■ TASK INSTRUCTIONS ■
Every line of the material below in which "pose" shows up is to be located and copied.

■ DATASET CONTENT ■

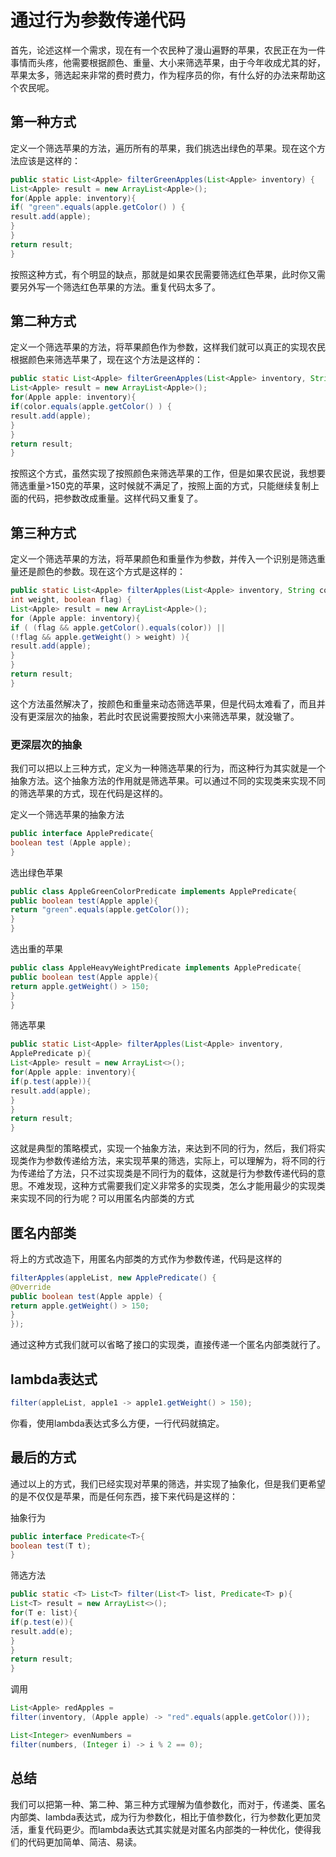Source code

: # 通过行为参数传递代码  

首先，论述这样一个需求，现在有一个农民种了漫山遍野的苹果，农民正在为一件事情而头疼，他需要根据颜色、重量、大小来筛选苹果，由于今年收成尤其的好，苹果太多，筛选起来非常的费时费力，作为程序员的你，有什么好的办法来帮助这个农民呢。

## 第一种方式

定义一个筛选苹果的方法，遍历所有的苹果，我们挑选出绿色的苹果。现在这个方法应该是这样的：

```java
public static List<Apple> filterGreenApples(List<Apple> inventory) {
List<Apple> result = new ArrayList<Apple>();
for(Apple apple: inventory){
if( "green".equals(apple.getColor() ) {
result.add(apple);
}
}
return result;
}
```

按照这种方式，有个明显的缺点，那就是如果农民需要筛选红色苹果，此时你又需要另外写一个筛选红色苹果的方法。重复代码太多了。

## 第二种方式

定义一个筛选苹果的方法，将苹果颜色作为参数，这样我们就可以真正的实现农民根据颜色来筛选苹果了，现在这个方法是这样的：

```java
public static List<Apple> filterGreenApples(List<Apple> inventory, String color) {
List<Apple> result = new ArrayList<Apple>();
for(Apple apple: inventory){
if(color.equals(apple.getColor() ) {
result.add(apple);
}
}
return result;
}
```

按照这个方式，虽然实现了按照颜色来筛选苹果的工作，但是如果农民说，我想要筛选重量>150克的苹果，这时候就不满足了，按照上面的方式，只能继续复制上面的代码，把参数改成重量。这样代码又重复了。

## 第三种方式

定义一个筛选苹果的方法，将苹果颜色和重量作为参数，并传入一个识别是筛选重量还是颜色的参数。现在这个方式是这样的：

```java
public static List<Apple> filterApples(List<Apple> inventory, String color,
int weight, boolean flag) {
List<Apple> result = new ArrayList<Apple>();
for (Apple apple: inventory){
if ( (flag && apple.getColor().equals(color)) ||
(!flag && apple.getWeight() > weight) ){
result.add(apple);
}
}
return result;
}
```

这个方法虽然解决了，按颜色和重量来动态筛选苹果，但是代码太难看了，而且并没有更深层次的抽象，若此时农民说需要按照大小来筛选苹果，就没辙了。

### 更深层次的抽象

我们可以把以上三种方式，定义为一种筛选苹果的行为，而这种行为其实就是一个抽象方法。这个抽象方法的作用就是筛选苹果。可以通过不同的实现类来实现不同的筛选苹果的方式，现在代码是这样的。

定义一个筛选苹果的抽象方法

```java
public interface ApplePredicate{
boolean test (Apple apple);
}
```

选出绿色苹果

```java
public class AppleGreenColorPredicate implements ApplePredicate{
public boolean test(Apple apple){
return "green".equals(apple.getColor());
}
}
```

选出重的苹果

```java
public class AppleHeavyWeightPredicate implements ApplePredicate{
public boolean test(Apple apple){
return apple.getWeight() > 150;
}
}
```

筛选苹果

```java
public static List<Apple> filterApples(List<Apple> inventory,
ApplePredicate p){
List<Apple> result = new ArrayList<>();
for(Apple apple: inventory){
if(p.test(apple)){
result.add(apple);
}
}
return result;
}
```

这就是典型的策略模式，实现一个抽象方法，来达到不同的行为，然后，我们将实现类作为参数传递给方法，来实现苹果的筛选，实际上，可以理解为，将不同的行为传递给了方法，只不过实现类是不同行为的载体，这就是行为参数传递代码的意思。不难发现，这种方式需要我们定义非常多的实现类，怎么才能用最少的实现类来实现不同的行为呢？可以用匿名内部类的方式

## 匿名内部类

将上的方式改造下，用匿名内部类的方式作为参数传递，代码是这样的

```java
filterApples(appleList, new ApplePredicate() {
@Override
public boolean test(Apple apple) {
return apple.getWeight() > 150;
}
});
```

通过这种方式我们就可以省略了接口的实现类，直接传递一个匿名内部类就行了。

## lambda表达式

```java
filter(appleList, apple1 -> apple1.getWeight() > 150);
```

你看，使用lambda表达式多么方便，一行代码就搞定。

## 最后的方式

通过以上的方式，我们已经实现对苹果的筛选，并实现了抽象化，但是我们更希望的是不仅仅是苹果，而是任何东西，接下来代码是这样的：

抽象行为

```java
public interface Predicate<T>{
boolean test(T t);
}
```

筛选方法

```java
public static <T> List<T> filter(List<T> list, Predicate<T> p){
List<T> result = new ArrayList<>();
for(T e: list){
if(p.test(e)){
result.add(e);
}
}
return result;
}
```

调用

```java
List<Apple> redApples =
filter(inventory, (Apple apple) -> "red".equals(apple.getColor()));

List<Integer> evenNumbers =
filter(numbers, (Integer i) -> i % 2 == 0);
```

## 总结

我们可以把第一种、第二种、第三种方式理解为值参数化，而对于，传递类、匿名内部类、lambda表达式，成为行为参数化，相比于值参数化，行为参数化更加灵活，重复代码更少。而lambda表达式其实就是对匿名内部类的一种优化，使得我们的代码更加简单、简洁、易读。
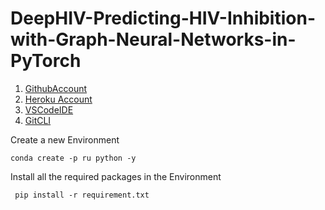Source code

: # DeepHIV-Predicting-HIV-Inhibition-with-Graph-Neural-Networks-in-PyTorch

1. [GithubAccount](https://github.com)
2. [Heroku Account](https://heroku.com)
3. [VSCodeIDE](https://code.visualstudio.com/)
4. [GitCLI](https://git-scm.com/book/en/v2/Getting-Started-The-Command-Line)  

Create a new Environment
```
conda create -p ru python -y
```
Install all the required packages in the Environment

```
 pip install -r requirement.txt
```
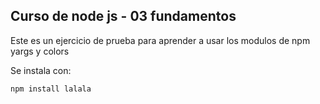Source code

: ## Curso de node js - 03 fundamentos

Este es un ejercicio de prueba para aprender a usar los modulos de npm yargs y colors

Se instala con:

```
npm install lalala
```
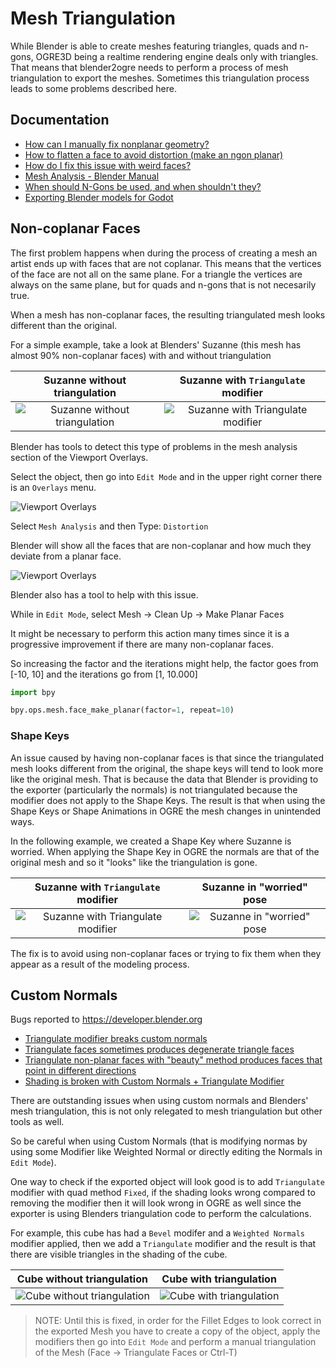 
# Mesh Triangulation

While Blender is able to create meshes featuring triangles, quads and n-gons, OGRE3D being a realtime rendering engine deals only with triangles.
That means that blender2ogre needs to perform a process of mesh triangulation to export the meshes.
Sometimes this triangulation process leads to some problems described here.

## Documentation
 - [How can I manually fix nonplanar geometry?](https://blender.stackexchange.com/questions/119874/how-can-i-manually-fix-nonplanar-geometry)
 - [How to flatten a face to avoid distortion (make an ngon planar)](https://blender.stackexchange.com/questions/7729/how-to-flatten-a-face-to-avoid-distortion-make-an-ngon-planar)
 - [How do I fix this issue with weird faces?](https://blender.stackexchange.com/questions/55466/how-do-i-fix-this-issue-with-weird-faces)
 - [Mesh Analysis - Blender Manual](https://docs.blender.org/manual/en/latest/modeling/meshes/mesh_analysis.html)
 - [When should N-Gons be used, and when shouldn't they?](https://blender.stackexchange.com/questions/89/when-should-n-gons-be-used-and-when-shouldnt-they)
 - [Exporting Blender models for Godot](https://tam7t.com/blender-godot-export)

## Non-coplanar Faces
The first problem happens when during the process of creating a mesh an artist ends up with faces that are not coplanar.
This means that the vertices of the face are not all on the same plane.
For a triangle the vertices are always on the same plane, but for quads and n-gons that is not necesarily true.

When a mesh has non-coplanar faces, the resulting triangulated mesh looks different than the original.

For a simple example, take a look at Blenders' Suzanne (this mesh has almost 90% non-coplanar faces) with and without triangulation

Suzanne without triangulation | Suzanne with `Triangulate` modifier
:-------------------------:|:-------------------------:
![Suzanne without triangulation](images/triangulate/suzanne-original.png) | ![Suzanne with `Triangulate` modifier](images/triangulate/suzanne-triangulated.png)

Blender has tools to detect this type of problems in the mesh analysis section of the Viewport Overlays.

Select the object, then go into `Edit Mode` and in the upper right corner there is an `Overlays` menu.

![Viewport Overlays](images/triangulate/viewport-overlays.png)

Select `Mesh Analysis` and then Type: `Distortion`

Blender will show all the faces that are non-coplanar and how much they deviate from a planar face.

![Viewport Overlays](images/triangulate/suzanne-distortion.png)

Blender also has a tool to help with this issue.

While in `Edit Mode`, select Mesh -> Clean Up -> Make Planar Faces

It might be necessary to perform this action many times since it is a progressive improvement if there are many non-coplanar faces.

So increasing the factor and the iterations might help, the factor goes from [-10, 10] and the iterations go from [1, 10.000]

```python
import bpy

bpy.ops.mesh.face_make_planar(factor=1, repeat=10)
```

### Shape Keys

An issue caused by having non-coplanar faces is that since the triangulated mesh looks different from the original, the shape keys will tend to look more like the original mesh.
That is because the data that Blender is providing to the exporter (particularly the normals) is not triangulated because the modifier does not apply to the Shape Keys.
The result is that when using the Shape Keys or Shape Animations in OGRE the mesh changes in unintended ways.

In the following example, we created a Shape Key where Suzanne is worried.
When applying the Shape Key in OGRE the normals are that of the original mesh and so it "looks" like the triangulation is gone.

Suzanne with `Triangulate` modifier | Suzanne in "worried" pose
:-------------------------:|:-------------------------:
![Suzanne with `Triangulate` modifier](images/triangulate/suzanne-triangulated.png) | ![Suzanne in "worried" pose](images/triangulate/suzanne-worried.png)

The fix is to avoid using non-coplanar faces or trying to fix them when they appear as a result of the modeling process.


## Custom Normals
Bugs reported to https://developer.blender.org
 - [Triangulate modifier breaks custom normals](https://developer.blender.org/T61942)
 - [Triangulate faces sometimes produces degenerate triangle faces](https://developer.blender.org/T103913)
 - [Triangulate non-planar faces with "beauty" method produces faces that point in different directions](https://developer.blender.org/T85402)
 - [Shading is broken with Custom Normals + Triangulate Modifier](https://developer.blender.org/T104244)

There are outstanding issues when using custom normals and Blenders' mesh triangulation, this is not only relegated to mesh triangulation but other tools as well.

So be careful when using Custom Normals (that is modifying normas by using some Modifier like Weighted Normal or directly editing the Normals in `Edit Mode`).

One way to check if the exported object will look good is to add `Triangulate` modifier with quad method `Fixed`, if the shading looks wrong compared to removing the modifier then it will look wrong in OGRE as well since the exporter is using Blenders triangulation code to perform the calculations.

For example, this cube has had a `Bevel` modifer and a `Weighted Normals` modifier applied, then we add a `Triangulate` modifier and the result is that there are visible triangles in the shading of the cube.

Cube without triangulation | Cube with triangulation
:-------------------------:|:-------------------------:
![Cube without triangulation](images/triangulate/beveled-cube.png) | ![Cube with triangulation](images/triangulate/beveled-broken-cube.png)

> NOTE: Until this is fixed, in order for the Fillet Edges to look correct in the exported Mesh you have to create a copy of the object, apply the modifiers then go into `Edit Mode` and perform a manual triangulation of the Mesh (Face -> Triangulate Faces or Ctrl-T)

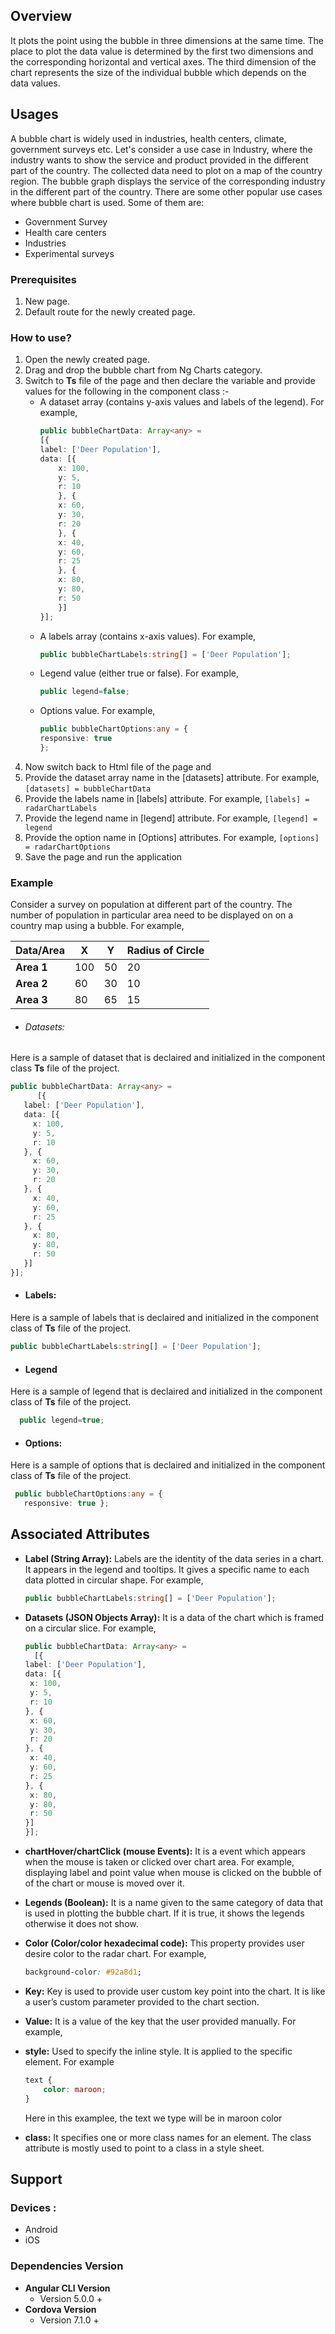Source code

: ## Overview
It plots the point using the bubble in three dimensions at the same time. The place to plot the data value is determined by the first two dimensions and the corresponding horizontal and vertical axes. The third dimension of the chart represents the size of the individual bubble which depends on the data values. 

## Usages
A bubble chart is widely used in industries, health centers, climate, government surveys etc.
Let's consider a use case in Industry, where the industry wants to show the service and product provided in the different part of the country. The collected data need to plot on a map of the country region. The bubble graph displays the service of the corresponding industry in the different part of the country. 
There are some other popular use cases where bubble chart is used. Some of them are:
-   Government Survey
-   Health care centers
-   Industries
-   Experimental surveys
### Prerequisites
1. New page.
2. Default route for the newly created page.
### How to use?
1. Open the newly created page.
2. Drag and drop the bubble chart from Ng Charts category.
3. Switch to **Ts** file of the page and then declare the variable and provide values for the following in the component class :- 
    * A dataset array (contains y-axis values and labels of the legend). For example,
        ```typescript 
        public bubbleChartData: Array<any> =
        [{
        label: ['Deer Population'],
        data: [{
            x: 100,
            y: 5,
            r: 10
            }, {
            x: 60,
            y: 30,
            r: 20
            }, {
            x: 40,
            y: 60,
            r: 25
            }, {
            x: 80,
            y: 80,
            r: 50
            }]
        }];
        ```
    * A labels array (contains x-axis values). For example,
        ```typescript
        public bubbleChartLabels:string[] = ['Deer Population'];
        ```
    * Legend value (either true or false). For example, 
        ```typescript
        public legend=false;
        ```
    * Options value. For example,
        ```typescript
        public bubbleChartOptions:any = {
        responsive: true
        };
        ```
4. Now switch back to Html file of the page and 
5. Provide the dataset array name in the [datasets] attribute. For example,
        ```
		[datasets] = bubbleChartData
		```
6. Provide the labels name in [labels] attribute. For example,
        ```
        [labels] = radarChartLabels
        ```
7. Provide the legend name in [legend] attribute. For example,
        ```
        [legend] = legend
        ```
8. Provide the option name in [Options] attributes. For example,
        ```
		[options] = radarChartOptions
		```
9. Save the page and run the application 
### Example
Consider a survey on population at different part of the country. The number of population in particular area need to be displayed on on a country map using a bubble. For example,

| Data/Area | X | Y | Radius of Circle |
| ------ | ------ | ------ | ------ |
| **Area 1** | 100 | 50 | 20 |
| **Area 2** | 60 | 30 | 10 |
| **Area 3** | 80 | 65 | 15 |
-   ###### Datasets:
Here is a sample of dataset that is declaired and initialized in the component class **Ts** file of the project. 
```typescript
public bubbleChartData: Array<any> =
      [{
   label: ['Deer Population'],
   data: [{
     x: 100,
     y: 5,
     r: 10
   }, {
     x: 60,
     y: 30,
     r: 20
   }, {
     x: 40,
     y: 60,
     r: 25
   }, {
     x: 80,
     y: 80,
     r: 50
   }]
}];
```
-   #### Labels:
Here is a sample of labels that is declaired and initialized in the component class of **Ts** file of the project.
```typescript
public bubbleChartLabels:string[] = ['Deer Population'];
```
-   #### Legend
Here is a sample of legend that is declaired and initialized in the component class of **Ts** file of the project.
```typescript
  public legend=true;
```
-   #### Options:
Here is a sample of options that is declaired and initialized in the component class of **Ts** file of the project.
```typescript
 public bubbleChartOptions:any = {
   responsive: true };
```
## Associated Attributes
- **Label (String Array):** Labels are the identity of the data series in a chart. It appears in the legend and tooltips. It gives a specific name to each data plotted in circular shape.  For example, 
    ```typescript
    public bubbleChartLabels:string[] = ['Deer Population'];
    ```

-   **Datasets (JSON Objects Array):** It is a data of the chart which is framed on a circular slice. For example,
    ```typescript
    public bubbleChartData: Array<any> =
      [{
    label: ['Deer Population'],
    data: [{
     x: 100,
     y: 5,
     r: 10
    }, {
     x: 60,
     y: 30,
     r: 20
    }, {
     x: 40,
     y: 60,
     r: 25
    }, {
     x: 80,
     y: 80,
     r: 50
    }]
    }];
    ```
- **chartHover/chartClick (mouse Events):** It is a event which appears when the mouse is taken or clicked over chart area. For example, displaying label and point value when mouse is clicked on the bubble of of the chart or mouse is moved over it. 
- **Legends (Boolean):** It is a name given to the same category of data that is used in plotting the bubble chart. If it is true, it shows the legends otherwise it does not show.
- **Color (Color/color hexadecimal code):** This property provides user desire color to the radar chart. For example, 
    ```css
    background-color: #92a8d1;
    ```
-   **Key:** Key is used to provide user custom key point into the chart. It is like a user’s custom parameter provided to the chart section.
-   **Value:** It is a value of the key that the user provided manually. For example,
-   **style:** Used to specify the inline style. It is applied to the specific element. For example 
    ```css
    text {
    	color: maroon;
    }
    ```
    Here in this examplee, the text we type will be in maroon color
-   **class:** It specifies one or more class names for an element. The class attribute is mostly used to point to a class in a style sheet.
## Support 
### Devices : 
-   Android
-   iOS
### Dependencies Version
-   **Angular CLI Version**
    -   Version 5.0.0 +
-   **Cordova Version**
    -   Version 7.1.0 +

■ TASK RESULT ■
Suzanne with `Triangulate` modifier | Suzanne in "worried" pose
![Suzanne with `Triangulate` modifier](images/triangulate/suzanne-triangulated.png) | ![Suzanne in "worried" pose](images/triangulate/suzanne-worried.png)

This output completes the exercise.